Asian crisis in 1997

Before hundreds of desperate Koreans joined the Game of Life, the real game of survival began decades earlier in… Thai brokerage offices. On July 2, 1997, the Thai government unpegged the price of the local currency (baht) to the U.S. dollar. Previously, countries such as the aforementioned Thailand, South Korea and Indonesia had pegged exchange rates to the U.S. dollar. The problem began when the dollar began to strengthen. This caused the currencies of these countries to also rise, generating higher costs for exports, making them uncompetitive.
Previously, easy access to a cheap dollar caused chaebols such as Samsung, Hyundai, Kia, Daewoo, etc. to obtain gigantic loans. This led to huge debts for chaebols, which were repayable under the conditions in which the loan was taken, i.e. in an environment of a pegged currency exchange rate. “When the currency was allowed to float freely, the value of these loans skyrocketed.
However, foreign loans were not the only problem for Korea and the chaebols at the time. The Korean bank was also giving the chaebols loans to repay, but these were not necessarily repaid. By the international financial community, this was the beginning of a disaster.
With the cheap yen and expensive dollar, some corporations like Hambo Steel and Hansin were already starting to collapse from early 1997. More problems hit Kia Motors in the summer of the same year. Due to the elections that year, the issue was politicized and swept under the rug. Everything was done to keep Kia from collapsing. Foreign investors noticed the deception, and as the government tried to hide this corpse, how many more surprises are waiting in the closet? Market confidence began to plummet. Coupled with the spreading currency crisis in Thailand, Malaysia or Indonesia, the flight of capital from the market is beginning. The Korean bank is trying to support the won, but this will only lead to further panic.
At this point, the whole game begins. Korea, by virtue of joining the OECD (Organization for Economic Cooperation and Development) and IMF (International Monteray Fund), had to agree to a heavy dose of financial liberalization. This resulted in unfavorable changes in labor laws, where chaebols were able to start mass layoffs.

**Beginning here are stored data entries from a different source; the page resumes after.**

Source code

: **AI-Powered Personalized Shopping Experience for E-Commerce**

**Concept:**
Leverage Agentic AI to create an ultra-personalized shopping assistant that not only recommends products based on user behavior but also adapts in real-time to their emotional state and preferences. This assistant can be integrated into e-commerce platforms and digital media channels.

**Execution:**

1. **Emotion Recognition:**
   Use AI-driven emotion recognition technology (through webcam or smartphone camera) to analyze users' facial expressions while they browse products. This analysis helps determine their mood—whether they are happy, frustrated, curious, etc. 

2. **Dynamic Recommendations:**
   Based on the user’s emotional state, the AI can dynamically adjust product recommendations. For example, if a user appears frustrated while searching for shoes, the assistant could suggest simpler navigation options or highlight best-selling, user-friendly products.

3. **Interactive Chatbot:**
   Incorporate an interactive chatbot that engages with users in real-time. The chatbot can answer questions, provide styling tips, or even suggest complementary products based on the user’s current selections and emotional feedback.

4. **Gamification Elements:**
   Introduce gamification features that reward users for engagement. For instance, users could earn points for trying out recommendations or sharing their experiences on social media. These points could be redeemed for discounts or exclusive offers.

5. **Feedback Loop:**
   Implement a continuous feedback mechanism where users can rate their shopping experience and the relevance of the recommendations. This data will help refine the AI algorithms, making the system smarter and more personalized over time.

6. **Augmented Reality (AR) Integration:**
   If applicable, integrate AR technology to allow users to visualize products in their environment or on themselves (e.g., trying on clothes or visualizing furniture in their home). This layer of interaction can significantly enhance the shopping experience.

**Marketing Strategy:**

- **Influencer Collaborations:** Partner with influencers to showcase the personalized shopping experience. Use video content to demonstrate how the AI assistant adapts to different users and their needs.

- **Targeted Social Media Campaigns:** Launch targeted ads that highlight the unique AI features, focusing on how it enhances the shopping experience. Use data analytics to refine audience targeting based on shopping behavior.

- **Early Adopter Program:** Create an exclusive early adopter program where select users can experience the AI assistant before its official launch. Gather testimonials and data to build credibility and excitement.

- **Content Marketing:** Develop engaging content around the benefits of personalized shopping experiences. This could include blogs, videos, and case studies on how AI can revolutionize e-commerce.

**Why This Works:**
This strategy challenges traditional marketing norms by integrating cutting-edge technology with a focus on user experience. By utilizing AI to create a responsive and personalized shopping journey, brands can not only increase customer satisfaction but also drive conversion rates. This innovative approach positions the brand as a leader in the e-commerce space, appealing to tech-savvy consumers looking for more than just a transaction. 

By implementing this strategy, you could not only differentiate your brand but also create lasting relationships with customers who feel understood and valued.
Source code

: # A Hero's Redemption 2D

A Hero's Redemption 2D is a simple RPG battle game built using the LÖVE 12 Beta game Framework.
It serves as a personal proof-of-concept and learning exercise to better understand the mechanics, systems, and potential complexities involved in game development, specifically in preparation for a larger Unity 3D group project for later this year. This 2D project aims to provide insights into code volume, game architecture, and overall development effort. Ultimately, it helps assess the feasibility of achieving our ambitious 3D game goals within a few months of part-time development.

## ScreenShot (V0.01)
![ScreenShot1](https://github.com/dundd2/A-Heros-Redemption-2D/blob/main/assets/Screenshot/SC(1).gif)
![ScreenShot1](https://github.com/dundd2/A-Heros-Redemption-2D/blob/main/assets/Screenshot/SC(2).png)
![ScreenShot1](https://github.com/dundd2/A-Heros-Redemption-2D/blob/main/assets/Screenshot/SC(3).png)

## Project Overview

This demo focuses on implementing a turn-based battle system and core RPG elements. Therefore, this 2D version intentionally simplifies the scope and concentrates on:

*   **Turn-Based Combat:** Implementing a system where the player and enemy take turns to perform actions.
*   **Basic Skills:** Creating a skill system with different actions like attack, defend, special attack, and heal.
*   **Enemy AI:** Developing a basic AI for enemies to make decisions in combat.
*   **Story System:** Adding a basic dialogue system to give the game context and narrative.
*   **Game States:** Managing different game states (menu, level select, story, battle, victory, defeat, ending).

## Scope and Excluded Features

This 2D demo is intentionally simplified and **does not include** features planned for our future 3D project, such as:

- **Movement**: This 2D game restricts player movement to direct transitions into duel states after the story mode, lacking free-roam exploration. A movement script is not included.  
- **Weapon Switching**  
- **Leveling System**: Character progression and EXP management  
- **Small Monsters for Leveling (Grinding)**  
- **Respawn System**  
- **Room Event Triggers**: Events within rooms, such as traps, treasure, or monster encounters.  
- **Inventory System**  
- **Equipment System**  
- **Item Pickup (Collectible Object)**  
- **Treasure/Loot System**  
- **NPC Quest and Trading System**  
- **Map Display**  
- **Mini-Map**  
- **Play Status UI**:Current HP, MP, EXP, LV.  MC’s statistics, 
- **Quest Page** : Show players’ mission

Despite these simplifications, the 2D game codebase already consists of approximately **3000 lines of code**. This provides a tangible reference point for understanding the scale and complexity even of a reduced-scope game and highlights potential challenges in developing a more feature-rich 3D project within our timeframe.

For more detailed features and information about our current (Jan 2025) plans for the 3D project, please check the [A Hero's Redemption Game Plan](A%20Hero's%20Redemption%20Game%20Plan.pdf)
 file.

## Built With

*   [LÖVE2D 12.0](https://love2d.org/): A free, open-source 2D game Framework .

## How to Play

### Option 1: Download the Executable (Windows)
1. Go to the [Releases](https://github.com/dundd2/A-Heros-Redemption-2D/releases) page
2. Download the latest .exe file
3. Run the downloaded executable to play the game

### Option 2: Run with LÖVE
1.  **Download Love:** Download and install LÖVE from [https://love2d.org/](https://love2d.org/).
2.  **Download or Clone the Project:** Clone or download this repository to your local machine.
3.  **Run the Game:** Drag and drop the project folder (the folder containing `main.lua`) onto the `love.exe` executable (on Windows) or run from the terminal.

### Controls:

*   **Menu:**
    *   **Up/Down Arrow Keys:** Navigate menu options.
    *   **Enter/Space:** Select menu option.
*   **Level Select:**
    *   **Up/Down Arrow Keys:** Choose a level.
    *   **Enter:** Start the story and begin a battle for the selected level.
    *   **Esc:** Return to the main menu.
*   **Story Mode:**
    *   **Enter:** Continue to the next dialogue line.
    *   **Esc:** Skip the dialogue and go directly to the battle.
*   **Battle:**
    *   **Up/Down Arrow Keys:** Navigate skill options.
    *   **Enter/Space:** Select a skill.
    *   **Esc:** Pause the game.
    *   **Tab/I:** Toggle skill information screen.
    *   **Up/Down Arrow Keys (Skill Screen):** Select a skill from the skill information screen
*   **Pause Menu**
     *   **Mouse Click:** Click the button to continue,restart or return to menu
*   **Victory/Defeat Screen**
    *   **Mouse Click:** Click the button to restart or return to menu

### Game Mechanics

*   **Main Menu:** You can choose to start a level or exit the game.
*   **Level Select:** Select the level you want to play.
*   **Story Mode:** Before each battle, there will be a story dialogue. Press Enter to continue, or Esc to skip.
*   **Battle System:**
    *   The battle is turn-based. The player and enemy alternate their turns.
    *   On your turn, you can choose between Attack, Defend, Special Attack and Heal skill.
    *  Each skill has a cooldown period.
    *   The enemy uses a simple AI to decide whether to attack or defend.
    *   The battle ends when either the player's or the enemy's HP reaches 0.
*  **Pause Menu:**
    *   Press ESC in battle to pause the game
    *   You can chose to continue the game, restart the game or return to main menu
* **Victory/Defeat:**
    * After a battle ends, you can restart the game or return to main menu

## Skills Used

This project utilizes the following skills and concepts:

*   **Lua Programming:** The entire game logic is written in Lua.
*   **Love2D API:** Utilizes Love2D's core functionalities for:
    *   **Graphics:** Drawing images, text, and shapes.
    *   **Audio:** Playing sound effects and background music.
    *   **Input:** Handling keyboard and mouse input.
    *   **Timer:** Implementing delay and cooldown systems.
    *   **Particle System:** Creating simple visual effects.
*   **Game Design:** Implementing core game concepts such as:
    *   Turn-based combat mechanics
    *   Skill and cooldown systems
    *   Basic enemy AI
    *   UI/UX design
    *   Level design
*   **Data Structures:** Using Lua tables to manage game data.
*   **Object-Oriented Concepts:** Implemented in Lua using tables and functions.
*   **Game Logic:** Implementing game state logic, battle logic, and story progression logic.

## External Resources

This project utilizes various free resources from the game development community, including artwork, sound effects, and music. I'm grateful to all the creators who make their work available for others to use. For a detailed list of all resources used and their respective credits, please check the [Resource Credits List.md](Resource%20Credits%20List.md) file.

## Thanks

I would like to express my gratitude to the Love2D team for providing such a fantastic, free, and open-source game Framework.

Korean society led to Squid Game

But let’s return to Gi-hun, who was born in 1974. He started working at “Dragon Motors” around 1995. Before the crisis in Korea, there was an unwritten agreement. If one got a job at chaebol, was loyal and worked hard, it guaranteed employment for life. The financial crisis and the reforms imposed by the OECD and the IMF brought with them labor market flexibilization. It sounds innocent. But it’s just an elegant term for something brutal - massive and easy layoffs. Here we need to go much deeper than the mere statement of flexibilization. We will reach the very dark heart of neoliberal capitalism. Byung-Chul Han has given us the key to this kernel on a platter. With the reforms, the era of achievement society begins. In Korean society before the 1997 crisis, there was an external imperative in the form of the boss, the company, the system, the state. After the upheaval, neoliberal reform replaced this enemy with an internal voice that whispers you can do anything if you just try. In this way, everyone became an employer of themselves.

“People who fail in the neoliberal achievement-society see themselves as responsible for their lot and feel shame instead of questioning society or the system.”

— Byung-Chul Han, Psychopolitics: Neoliberalism and New Technologies of Power [p. 6]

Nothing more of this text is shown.